**What the task requires:** Print back every record below, exactly as it stands.

[[ Provided data, beginning ]]

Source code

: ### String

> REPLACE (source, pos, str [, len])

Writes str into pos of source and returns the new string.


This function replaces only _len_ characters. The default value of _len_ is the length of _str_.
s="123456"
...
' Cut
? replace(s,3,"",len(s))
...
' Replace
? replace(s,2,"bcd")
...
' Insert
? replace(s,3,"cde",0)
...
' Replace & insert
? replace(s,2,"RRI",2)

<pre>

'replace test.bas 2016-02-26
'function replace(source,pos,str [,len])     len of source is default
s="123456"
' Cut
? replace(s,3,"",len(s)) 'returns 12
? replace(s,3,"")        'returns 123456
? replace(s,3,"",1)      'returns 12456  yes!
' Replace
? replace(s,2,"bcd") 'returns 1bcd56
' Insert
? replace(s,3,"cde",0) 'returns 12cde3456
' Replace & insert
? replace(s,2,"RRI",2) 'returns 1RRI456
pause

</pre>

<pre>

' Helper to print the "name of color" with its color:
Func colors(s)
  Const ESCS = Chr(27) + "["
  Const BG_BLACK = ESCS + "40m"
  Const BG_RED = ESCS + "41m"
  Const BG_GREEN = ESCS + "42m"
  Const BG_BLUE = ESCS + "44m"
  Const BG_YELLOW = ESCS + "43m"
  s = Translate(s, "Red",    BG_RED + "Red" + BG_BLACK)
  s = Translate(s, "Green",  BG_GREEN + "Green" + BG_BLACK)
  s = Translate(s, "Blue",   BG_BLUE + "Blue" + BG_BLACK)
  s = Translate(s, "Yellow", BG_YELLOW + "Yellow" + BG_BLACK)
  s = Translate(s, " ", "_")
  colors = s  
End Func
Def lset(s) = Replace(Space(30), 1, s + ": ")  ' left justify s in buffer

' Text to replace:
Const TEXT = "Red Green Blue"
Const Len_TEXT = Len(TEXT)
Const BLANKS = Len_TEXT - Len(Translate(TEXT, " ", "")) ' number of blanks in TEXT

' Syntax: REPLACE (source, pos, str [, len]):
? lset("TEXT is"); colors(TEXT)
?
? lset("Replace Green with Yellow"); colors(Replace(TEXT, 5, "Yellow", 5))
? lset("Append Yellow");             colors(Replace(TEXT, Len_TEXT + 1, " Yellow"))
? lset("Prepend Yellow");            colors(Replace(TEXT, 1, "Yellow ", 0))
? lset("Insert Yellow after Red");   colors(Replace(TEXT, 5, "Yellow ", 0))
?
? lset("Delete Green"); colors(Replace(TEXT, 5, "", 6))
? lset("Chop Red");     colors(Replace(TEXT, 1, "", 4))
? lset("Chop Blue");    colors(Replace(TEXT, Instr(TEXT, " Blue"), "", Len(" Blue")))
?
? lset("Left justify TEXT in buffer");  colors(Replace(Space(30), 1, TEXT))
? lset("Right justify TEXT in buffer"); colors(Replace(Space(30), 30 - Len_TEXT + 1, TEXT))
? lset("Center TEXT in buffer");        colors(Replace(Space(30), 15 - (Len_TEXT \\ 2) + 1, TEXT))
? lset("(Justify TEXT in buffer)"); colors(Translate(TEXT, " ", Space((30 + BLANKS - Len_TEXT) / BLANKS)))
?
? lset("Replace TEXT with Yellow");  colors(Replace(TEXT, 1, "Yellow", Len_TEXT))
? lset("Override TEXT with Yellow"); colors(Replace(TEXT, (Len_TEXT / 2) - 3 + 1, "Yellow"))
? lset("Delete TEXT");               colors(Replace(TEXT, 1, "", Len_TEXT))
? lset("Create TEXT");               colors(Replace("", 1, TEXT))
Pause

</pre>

[[ Provided data, end ]]

**Output for this exercise:**
Source code

: ### String

> REPLACE (source, pos, str [, len])

Writes str into pos of source and returns the new string.


This function replaces only _len_ characters. The default value of _len_ is the length of _str_.
s="123456"
...
' Cut
? replace(s,3,"",len(s))
...
' Replace
? replace(s,2,"bcd")
...
' Insert
? replace(s,3,"cde",0)
...
' Replace & insert
? replace(s,2,"RRI",2)

<pre>

'replace test.bas 2016-02-26
'function replace(source,pos,str [,len])     len of source is default
s="123456"
' Cut
? replace(s,3,"",len(s)) 'returns 12
? replace(s,3,"")        'returns 123456
? replace(s,3,"",1)      'returns 12456  yes!
' Replace
? replace(s,2,"bcd") 'returns 1bcd56
' Insert
? replace(s,3,"cde",0) 'returns 12cde3456
' Replace & insert
? replace(s,2,"RRI",2) 'returns 1RRI456
pause

</pre>

<pre>

' Helper to print the "name of color" with its color:
Func colors(s)
  Const ESCS = Chr(27) + "["
  Const BG_BLACK = ESCS + "40m"
  Const BG_RED = ESCS + "41m"
  Const BG_GREEN = ESCS + "42m"
  Const BG_BLUE = ESCS + "44m"
  Const BG_YELLOW = ESCS + "43m"
  s = Translate(s, "Red",    BG_RED + "Red" + BG_BLACK)
  s = Translate(s, "Green",  BG_GREEN + "Green" + BG_BLACK)
  s = Translate(s, "Blue",   BG_BLUE + "Blue" + BG_BLACK)
  s = Translate(s, "Yellow", BG_YELLOW + "Yellow" + BG_BLACK)
  s = Translate(s, " ", "_")
  colors = s  
End Func
Def lset(s) = Replace(Space(30), 1, s + ": ")  ' left justify s in buffer

' Text to replace:
Const TEXT = "Red Green Blue"
Const Len_TEXT = Len(TEXT)
Const BLANKS = Len_TEXT - Len(Translate(TEXT, " ", "")) ' number of blanks in TEXT

' Syntax: REPLACE (source, pos, str [, len]):
? lset("TEXT is"); colors(TEXT)
?
? lset("Replace Green with Yellow"); colors(Replace(TEXT, 5, "Yellow", 5))
? lset("Append Yellow");             colors(Replace(TEXT, Len_TEXT + 1, " Yellow"))
? lset("Prepend Yellow");            colors(Replace(TEXT, 1, "Yellow ", 0))
? lset("Insert Yellow after Red");   colors(Replace(TEXT, 5, "Yellow ", 0))
?
? lset("Delete Green"); colors(Replace(TEXT, 5, "", 6))
? lset("Chop Red");     colors(Replace(TEXT, 1, "", 4))
? lset("Chop Blue");    colors(Replace(TEXT, Instr(TEXT, " Blue"), "", Len(" Blue")))
?
? lset("Left justify TEXT in buffer");  colors(Replace(Space(30), 1, TEXT))
? lset("Right justify TEXT in buffer"); colors(Replace(Space(30), 30 - Len_TEXT + 1, TEXT))
? lset("Center TEXT in buffer");        colors(Replace(Space(30), 15 - (Len_TEXT \\ 2) + 1, TEXT))
? lset("(Justify TEXT in buffer)"); colors(Translate(TEXT, " ", Space((30 + BLANKS - Len_TEXT) / BLANKS)))
?
? lset("Replace TEXT with Yellow");  colors(Replace(TEXT, 1, "Yellow", Len_TEXT))
? lset("Override TEXT with Yellow"); colors(Replace(TEXT, (Len_TEXT / 2) - 3 + 1, "Yellow"))
? lset("Delete TEXT");               colors(Replace(TEXT, 1, "", Len_TEXT))
? lset("Create TEXT");               colors(Replace("", 1, TEXT))
Pause

</pre>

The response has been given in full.